Maranggi Satay Recipe


Maranggi Satay

Ingredients

  • 500g beef or lamb, cut into 2x2 cm cubes
  • 2 stalks lemongrass, bruised
  • 2 cm galangal, bruised
  • 2 tbsp tamarind juice
  • 3 tbsp sweet soy sauce (kecap manis)
  • 1 tbsp palm sugar, grated
  • Salt to taste
  • Bamboo skewers, soaked in water

Ground Spices for Marinade:

  • 8 shallots
  • 4 cloves garlic
  • 2 cm ginger
  • 2 cm turmeric, fresh or 1 tsp turmeric powder
  • 3 candlenuts, roasted
  • 1 tsp coriander powder (or 1 tbsp roasted coriander seeds)
  • 1/2 tsp white pepper

For Sambal Oncom (Chili Sauce - Optional but traditional):

  • 100g oncom, crumbled (fermented soybean/peanut cake)
  • 5 shallots
  • 3 cloves garlic
  • 5-10 red chilies (adjust to taste)
  • 3-5 bird's eye chilies (adjust to taste)
  • 2 cm kencur (aromatic ginger)
  • 1/2 tsp salt
  • 1/2 tsp sugar
  • 100ml water

Instructions

  1. Prepare the Meat: Cut the beef or lamb into uniform 2x2 cm cubes.
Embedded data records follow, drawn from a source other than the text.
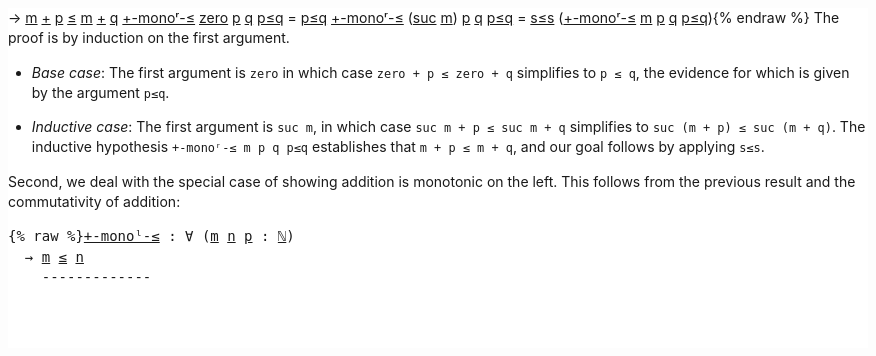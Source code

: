   <a id="15889" class="Symbol">→</a> <a id="15891" href="{% endraw %}{{ site.baseurl }}{% link out/plfa/Relations.md %}{% raw %}#15848" class="Bound">m</a> <a id="15893" href="https://agda.github.io/agda-stdlib/Agda.Builtin.Nat.html#230" class="Primitive Operator">+</a> <a id="15895" href="{% endraw %}{{ site.baseurl }}{% link out/plfa/Relations.md %}{% raw %}#15850" class="Bound">p</a> <a id="15897" href="{% endraw %}{{ site.baseurl }}{% link out/plfa/Relations.md %}{% raw %}#1414" class="Datatype Operator">≤</a> <a id="15899" href="{% endraw %}{{ site.baseurl }}{% link out/plfa/Relations.md %}{% raw %}#15848" class="Bound">m</a> <a id="15901" href="https://agda.github.io/agda-stdlib/Agda.Builtin.Nat.html#230" class="Primitive Operator">+</a> <a id="15903" href="{% endraw %}{{ site.baseurl }}{% link out/plfa/Relations.md %}{% raw %}#15852" class="Bound">q</a>
<a id="15905" href="{% endraw %}{{ site.baseurl }}{% link out/plfa/Relations.md %}{% raw %}#15833" class="Function">+-monoʳ-≤</a> <a id="15915" href="https://agda.github.io/agda-stdlib/Agda.Builtin.Nat.html#115" class="InductiveConstructor">zero</a>    <a id="15923" href="{% endraw %}{{ site.baseurl }}{% link out/plfa/Relations.md %}{% raw %}#15923" class="Bound">p</a> <a id="15925" href="{% endraw %}{{ site.baseurl }}{% link out/plfa/Relations.md %}{% raw %}#15925" class="Bound">q</a> <a id="15927" href="{% endraw %}{{ site.baseurl }}{% link out/plfa/Relations.md %}{% raw %}#15927" class="Bound">p≤q</a>  <a id="15932" class="Symbol">=</a>  <a id="15935" href="{% endraw %}{{ site.baseurl }}{% link out/plfa/Relations.md %}{% raw %}#15927" class="Bound">p≤q</a>
<a id="15939" href="{% endraw %}{{ site.baseurl }}{% link out/plfa/Relations.md %}{% raw %}#15833" class="Function">+-monoʳ-≤</a> <a id="15949" class="Symbol">(</a><a id="15950" href="https://agda.github.io/agda-stdlib/Agda.Builtin.Nat.html#128" class="InductiveConstructor">suc</a> <a id="15954" href="{% endraw %}{{ site.baseurl }}{% link out/plfa/Relations.md %}{% raw %}#15954" class="Bound">m</a><a id="15955" class="Symbol">)</a> <a id="15957" href="{% endraw %}{{ site.baseurl }}{% link out/plfa/Relations.md %}{% raw %}#15957" class="Bound">p</a> <a id="15959" href="{% endraw %}{{ site.baseurl }}{% link out/plfa/Relations.md %}{% raw %}#15959" class="Bound">q</a> <a id="15961" href="{% endraw %}{{ site.baseurl }}{% link out/plfa/Relations.md %}{% raw %}#15961" class="Bound">p≤q</a>  <a id="15966" class="Symbol">=</a>  <a id="15969" href="{% endraw %}{{ site.baseurl }}{% link out/plfa/Relations.md %}{% raw %}#1490" class="InductiveConstructor">s≤s</a> <a id="15973" class="Symbol">(</a><a id="15974" href="{% endraw %}{{ site.baseurl }}{% link out/plfa/Relations.md %}{% raw %}#15833" class="Function">+-monoʳ-≤</a> <a id="15984" href="{% endraw %}{{ site.baseurl }}{% link out/plfa/Relations.md %}{% raw %}#15954" class="Bound">m</a> <a id="15986" href="{% endraw %}{{ site.baseurl }}{% link out/plfa/Relations.md %}{% raw %}#15957" class="Bound">p</a> <a id="15988" href="{% endraw %}{{ site.baseurl }}{% link out/plfa/Relations.md %}{% raw %}#15959" class="Bound">q</a> <a id="15990" href="{% endraw %}{{ site.baseurl }}{% link out/plfa/Relations.md %}{% raw %}#15961" class="Bound">p≤q</a><a id="15993" class="Symbol">)</a>{% endraw %}</pre>
The proof is by induction on the first argument.

* _Base case_: The first argument is `zero` in which case
  `zero + p ≤ zero + q` simplifies to `p ≤ q`, the evidence
  for which is given by the argument `p≤q`.

* _Inductive case_: The first argument is `suc m`, in which case
  `suc m + p ≤ suc m + q` simplifies to `suc (m + p) ≤ suc (m + q)`.
  The inductive hypothesis `+-monoʳ-≤ m p q p≤q` establishes that
  `m + p ≤ m + q`, and our goal follows by applying `s≤s`.

Second, we deal with the special case of showing addition is
monotonic on the left. This follows from the previous
result and the commutativity of addition:
<pre class="Agda">{% raw %}<a id="+-monoˡ-≤"></a><a id="16649" href="{% endraw %}{{ site.baseurl }}{% link out/plfa/Relations.md %}{% raw %}#16649" class="Function">+-monoˡ-≤</a> <a id="16659" class="Symbol">:</a> <a id="16661" class="Symbol">∀</a> <a id="16663" class="Symbol">(</a><a id="16664" href="{% endraw %}{{ site.baseurl }}{% link out/plfa/Relations.md %}{% raw %}#16664" class="Bound">m</a> <a id="16666" href="{% endraw %}{{ site.baseurl }}{% link out/plfa/Relations.md %}{% raw %}#16666" class="Bound">n</a> <a id="16668" href="{% endraw %}{{ site.baseurl }}{% link out/plfa/Relations.md %}{% raw %}#16668" class="Bound">p</a> <a id="16670" class="Symbol">:</a> <a id="16672" href="https://agda.github.io/agda-stdlib/Agda.Builtin.Nat.html#97" class="Datatype">ℕ</a><a id="16673" class="Symbol">)</a>
  <a id="16677" class="Symbol">→</a> <a id="16679" href="{% endraw %}{{ site.baseurl }}{% link out/plfa/Relations.md %}{% raw %}#16664" class="Bound">m</a> <a id="16681" href="{% endraw %}{{ site.baseurl }}{% link out/plfa/Relations.md %}{% raw %}#1414" class="Datatype Operator">≤</a> <a id="16683" href="{% endraw %}{{ site.baseurl }}{% link out/plfa/Relations.md %}{% raw %}#16666" class="Bound">n</a>
    <a id="16689" class="Comment">-------------</a>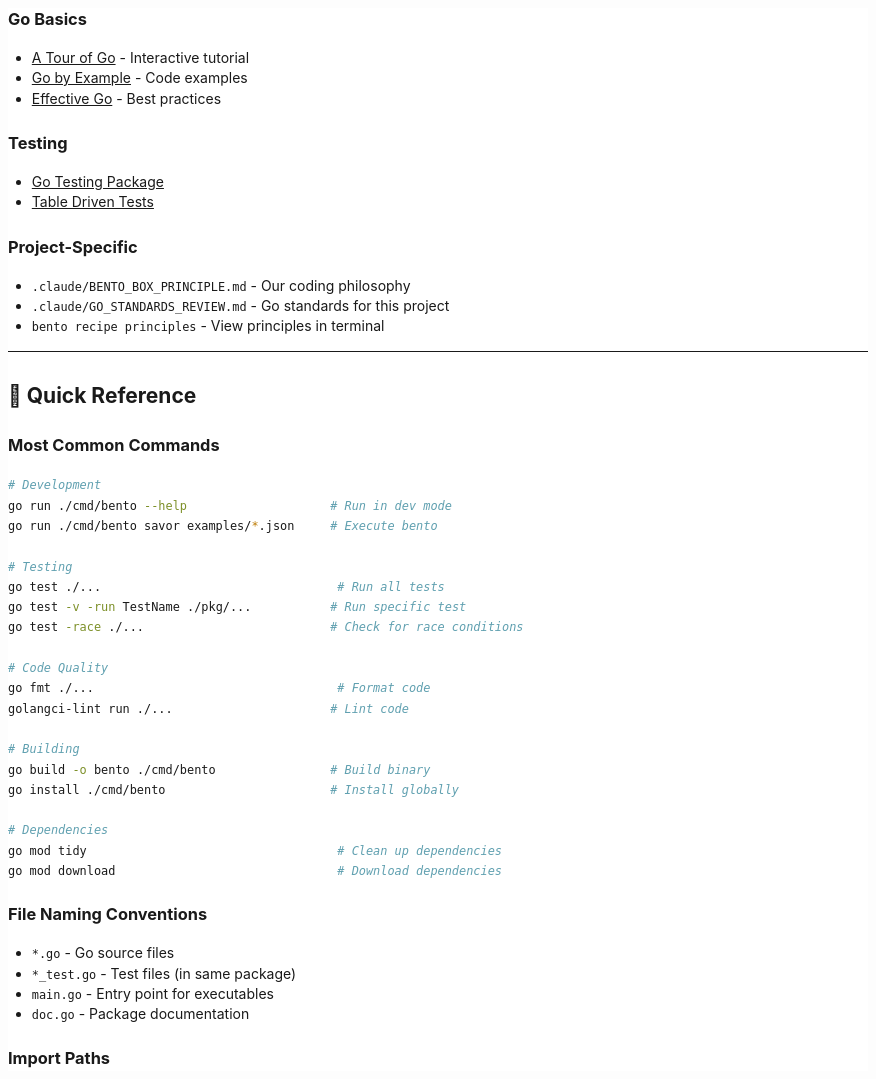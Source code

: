 ### Go Basics
- [A Tour of Go](https://go.dev/tour/) - Interactive tutorial
- [Go by Example](https://gobyexample.com/) - Code examples
- [Effective Go](https://go.dev/doc/effective_go) - Best practices

### Testing
- [Go Testing Package](https://pkg.go.dev/testing)
- [Table Driven Tests](https://dave.cheney.net/2019/05/07/prefer-table-driven-tests)

### Project-Specific
- `.claude/BENTO_BOX_PRINCIPLE.md` - Our coding philosophy
- `.claude/GO_STANDARDS_REVIEW.md` - Go standards for this project
- `bento recipe principles` - View principles in terminal

---

## 🎯 Quick Reference

### Most Common Commands

```bash
# Development
go run ./cmd/bento --help                    # Run in dev mode
go run ./cmd/bento savor examples/*.json     # Execute bento

# Testing
go test ./...                                 # Run all tests
go test -v -run TestName ./pkg/...           # Run specific test
go test -race ./...                          # Check for race conditions

# Code Quality
go fmt ./...                                  # Format code
golangci-lint run ./...                      # Lint code

# Building
go build -o bento ./cmd/bento                # Build binary
go install ./cmd/bento                       # Install globally

# Dependencies
go mod tidy                                   # Clean up dependencies
go mod download                               # Download dependencies
```

### File Naming Conventions

- `*.go` - Go source files
- `*_test.go` - Test files (in same package)
- `main.go` - Entry point for executables
- `doc.go` - Package documentation

### Import Paths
Set aside.
  2. Prepare the Marinade: Grind all "Ground Spices for Marinade" ingredients into a fine paste.
  3. Marinate the Meat: In a large bowl, combine the meat cubes with the ground spice paste, bruised lemongrass, bruised galangal, tamarind juice, sweet soy sauce, palm sugar, and salt. Mix well to ensure all meat is coated. Cover and refrigerate for at least 2-4 hours, or preferably overnight, for best flavor.
  4. Skewer the Satay: Thread 3-4 pieces of marinated meat onto each soaked bamboo skewer.
  5. Grill the Satay: Prepare a charcoal grill or preheat a grill pan to medium-high heat. Grill the satay skewers, turning frequently, until the meat is cooked through and lightly charred on all sides. Brush with a little remaining marinade or extra sweet soy sauce during grilling for extra glaze, if desired.
  6. Prepare Sambal Oncom (Optional):
    1. Sauté the crumbled oncom in a little oil until fragrant and slightly browned. Set aside.
    2. Grind shallots, garlic, red chilies, bird's eye chilies, and kencur into a coarse paste.
    3. Heat a little oil in a pan, sauté the ground chili paste until fragrant.
    4. Add the sautéed oncom, water, salt, and sugar. Stir well and cook until the sauce thickens and the water evaporates. Adjust seasoning to taste.
  7. Serve: Serve Maranggi Satay hot with Sambal Oncom, rice, and fresh cucumber slices or pickled shallots.